How is it possible to utilize all the cores of every processor in a distributive system?
Do we have to use both OpenMPI and OpenMP or OpenMPI will suffice?

Thanx

#2 Rekai   Members   -  Reputation: 102

Like
1Likes
Like

Posted 06 March 2012 - 12:12 PM

First question:
Usually distributed systems have a queue system as Sun Grid Engine (SGE) or NetBatch that let you descrive tasks in terms of how many slots (cores) you require, and run them on the system. You just need to tell the manager to allocate all the slots for you.

Secons question:
MPI will do. You can also use openMP, which is useful in case the nodes of the system are shared-memory machines.

#3 Lord_Vader   Members   -  Reputation: 125

Like
0Likes
Like

Posted 06 March 2012 - 12:30 PM

Thanks for the answer,

Actually I am working on a scientific application that can run on several nodes (let's say 3). Each node has several cpus (12) and each cpu has 6 cores but I am not 100% that all the cores of the cpus are utilized...

#4 Antheus   Members   -  Reputation: 2369

Like
1Likes
Like

Posted 06 March 2012 - 12:32 PM

How is it possible to utilize all the cores of every processor in a distributive system?


Nobody knows. Really, not even Google or supercomputer designers. If you name a problem and hardware layout/topology, then it's possible to examine past research and find a suitable algorithm, if one exists and was published.

Distributed programming is unanswered question as of right now. We have good experience with specific designs for specific tasks, but no general answer.

If latency or consistency is important, there are currently hard limits on what can be done and costs tend to be prohibitive, so those are the first to go.

Hardware also has huge impact. Relative speeds of network, memory and CPU as well as their topology determines the choice of algorithms.

That's about as good a general answer as possible. If you have a specific problem, then it might be possible to say something more specific.

scientific application


Which does what?

#5 Lord_Vader   Members   -  Reputation: 125

Like
0Likes
Like

Posted 06 March 2012 - 12:44 PM

Basically It is an NBODY simulator for gravity. It evolves an intitial distibution of particles for a certain ammount of time on varying or static potential and It can also fit data from telescopes while evolving. The particles are distributed to several processors on several nodes. The guy that made it was not a professional programmer neither am I but I have some basic knowledge as as a hobyist programmer ( unfortunatelly not on MPI yet) and I have to maintain and develop the program :)...

#6 Antheus   Members   -  Reputation: 2369

Like
1Likes
Like

Posted 06 March 2012 - 01:42 PM

Basically It is an NBODY simulator for gravity.


Figured as much...

Look into existing libraries. For nbody you have 3 choices: brute force, Barnes hut or FMM. Brute force doesn't really scale unless you have some ~1000 GPUs. BH and FMM depend on spatial distribution.
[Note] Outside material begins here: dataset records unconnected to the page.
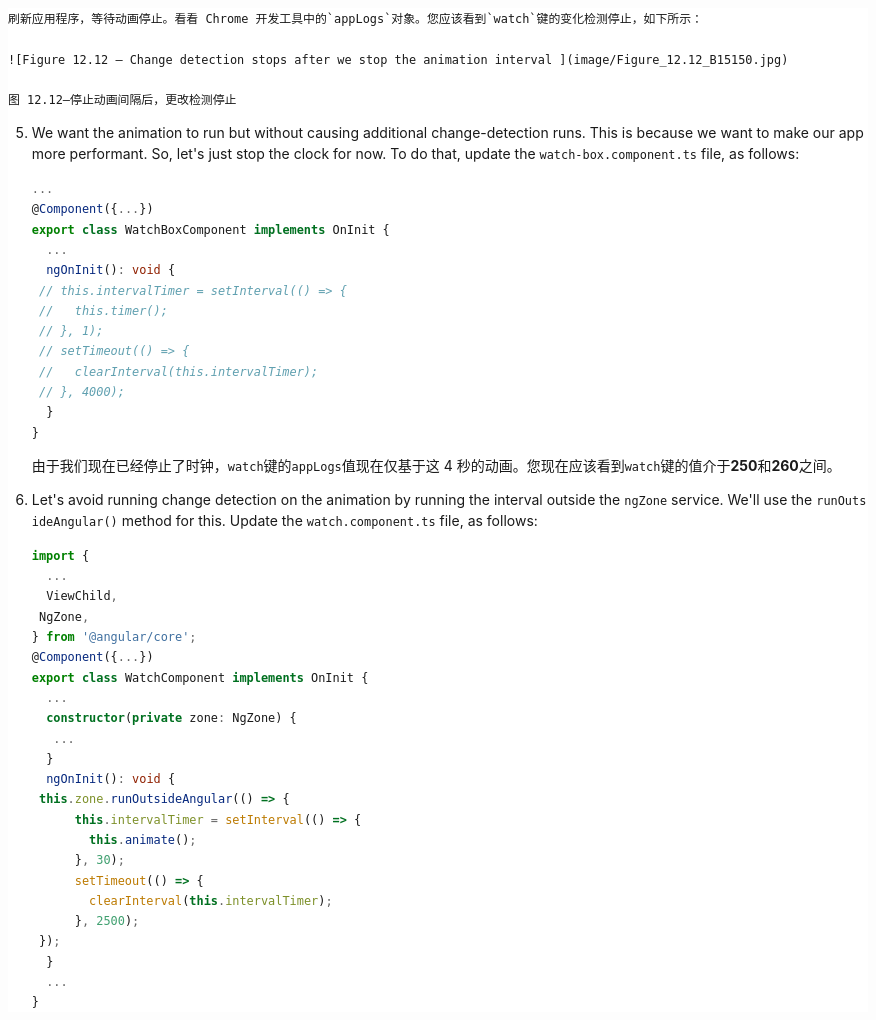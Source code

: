     刷新应用程序，等待动画停止。看看 Chrome 开发工具中的`appLogs`对象。您应该看到`watch`键的变化检测停止，如下所示：

    ![Figure 12.12 – Change detection stops after we stop the animation interval ](image/Figure_12.12_B15150.jpg)

    图 12.12–停止动画间隔后，更改检测停止

5.  We want the animation to run but without causing additional change-detection runs. This is because we want to make our app more performant. So, let's just stop the clock for now. To do that, update the `watch-box.component.ts` file, as follows:

    ```ts
    ...
    @Component({...})
    export class WatchBoxComponent implements OnInit {
      ...
      ngOnInit(): void {
     // this.intervalTimer = setInterval(() => {
     //   this.timer();
     // }, 1);
     // setTimeout(() => {
     //   clearInterval(this.intervalTimer);
     // }, 4000);
      }
    }
    ```

    由于我们现在已经停止了时钟，`watch`键的`appLogs`值现在仅基于这 4 秒的动画。您现在应该看到`watch`键的值介于**250**和**260**之间。

6.  Let's avoid running change detection on the animation by running the interval outside the `ngZone` service. We'll use the `runOutsideAngular()` method for this. Update the `watch.component.ts` file, as follows:

    ```ts
    import {
      ...
      ViewChild,
     NgZone,
    } from '@angular/core';
    @Component({...})
    export class WatchComponent implements OnInit {
      ...
      constructor(private zone: NgZone) {
       ...
      }
      ngOnInit(): void {
     this.zone.runOutsideAngular(() => {
          this.intervalTimer = setInterval(() => {
            this.animate();
          }, 30);
          setTimeout(() => {
            clearInterval(this.intervalTimer);
          }, 2500);
     });
      }
      ...
    }
    ```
For evenly spaced data FMM is fairly easy. Distribute data, run each node independently. But it suffers from non-uniform distributions, so for many situations it won't run optimally, efficiency can get quite low, negating the benefits of multiple machines.
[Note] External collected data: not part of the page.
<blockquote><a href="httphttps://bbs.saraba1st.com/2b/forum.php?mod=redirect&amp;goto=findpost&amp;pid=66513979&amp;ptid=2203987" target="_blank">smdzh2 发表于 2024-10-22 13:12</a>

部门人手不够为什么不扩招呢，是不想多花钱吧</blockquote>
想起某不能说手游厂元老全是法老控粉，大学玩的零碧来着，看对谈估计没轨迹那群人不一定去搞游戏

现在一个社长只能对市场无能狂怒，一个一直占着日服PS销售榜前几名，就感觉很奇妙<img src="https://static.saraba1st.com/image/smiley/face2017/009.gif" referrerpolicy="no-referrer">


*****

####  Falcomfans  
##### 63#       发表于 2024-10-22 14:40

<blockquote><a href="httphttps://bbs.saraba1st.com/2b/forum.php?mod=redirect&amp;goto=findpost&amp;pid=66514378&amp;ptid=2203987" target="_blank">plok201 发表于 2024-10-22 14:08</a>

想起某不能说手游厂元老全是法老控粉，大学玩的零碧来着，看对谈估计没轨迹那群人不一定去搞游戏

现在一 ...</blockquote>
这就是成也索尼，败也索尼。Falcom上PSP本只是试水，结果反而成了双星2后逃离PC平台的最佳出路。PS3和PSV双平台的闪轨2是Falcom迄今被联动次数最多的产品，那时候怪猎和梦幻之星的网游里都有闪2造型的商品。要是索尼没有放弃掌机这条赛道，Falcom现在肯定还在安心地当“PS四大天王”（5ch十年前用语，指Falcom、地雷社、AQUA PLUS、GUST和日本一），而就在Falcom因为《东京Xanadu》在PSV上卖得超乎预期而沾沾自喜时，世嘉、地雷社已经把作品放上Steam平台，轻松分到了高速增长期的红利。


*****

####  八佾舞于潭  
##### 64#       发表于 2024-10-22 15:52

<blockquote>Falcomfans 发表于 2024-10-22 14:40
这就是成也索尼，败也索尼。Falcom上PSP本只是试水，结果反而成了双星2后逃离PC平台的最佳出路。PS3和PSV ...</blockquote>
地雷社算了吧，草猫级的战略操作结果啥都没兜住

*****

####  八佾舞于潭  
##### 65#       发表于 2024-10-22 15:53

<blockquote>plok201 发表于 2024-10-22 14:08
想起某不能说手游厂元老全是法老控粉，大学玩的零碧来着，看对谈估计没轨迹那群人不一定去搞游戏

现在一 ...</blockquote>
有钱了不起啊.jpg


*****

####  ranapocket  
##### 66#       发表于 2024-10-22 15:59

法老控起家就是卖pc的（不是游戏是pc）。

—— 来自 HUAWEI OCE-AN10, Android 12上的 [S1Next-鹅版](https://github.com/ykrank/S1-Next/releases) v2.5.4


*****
Barnes Hut is better, but requires heuristics to resize regions. That may cause considerable data transfer between nodes.


NBody is fairly well understood problem, there's plenty of libraries out there. For larger scale, custom partitioning schemes are still commonly developed simply because it's difficult to provide optimal bandwidth/CPU segmentation. both BH and FMM are frequently IO bound these days, even locally, where for large sets (1GB+) the DRAM simply isn't fast enough.
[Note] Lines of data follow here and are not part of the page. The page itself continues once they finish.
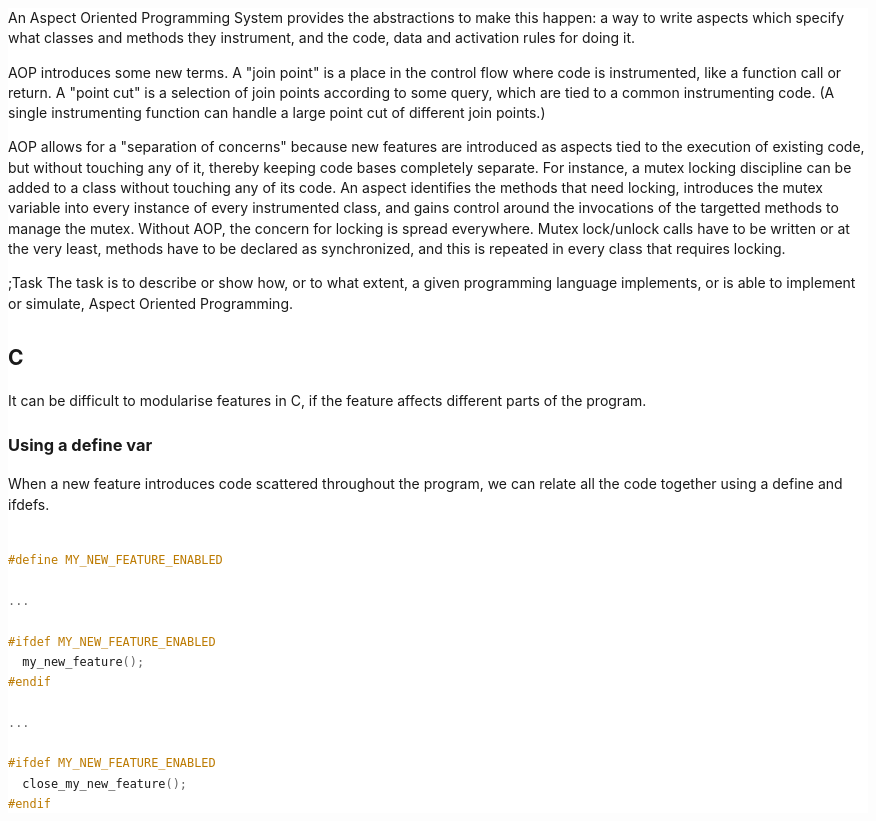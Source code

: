 An Aspect Oriented Programming System provides the abstractions to make this happen: a way to write aspects which specify what classes and methods they instrument, and the code, data and activation rules for doing it.

AOP introduces some new terms. A "join point" is a place in the control flow where code is instrumented, like a function call or return. A "point cut" is a selection of join points according to some query, which are tied to a common instrumenting code. (A single instrumenting function can handle a large point cut of different join points.)

AOP allows for a "separation of concerns" because new features are introduced as aspects tied to the execution of existing code, but without touching any of it, thereby keeping code bases completely separate. For instance, a mutex locking discipline can be added to a class without touching any of its code. An aspect identifies the methods that need locking, introduces the mutex variable into every instance of every instrumented class, and gains control around the invocations of the targetted methods to manage the mutex. Without AOP, the concern for locking is spread everywhere. Mutex lock/unlock calls have to be written or at the very least, methods have to be declared as synchronized, and this is repeated in every class that requires locking.

;Task
The task is to describe or show how, or to what extent, a given programming language implements, or is able to implement or simulate, Aspect Oriented Programming.


## C


It can be difficult to modularise features in C, if the feature affects different parts of the program.


### Using a define var


When a new feature introduces code scattered throughout the program, we can relate all the code together using a define and ifdefs.


```c

#define MY_NEW_FEATURE_ENABLED

...

#ifdef MY_NEW_FEATURE_ENABLED
  my_new_feature();
#endif

...

#ifdef MY_NEW_FEATURE_ENABLED
  close_my_new_feature();
#endif

```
As for OMP - I'm not a fan. For local computation it's way too easy to introduce false sharing which negates all benefits of multiple cores.

For the work I did I inevitably ended up with custom problem-tailored implementation and gaining up to an order of magnitude improvement. For networked implementations it's quite difficult. There's various techniques, but finding what will work for your particular data set takes a bit of experimentation.

For local computation, especially for CPU/GPU hybrids, existing third-party libraries are quite competitive and if your problem fits into GPU RAM they will outperform or at least be competitive with highly optimized high-end i7 versions.

In my experience, constant factors dominate these algorithms, so whichever implementation is used, it needs to be balanced for given hardware. It may work out-of-box though.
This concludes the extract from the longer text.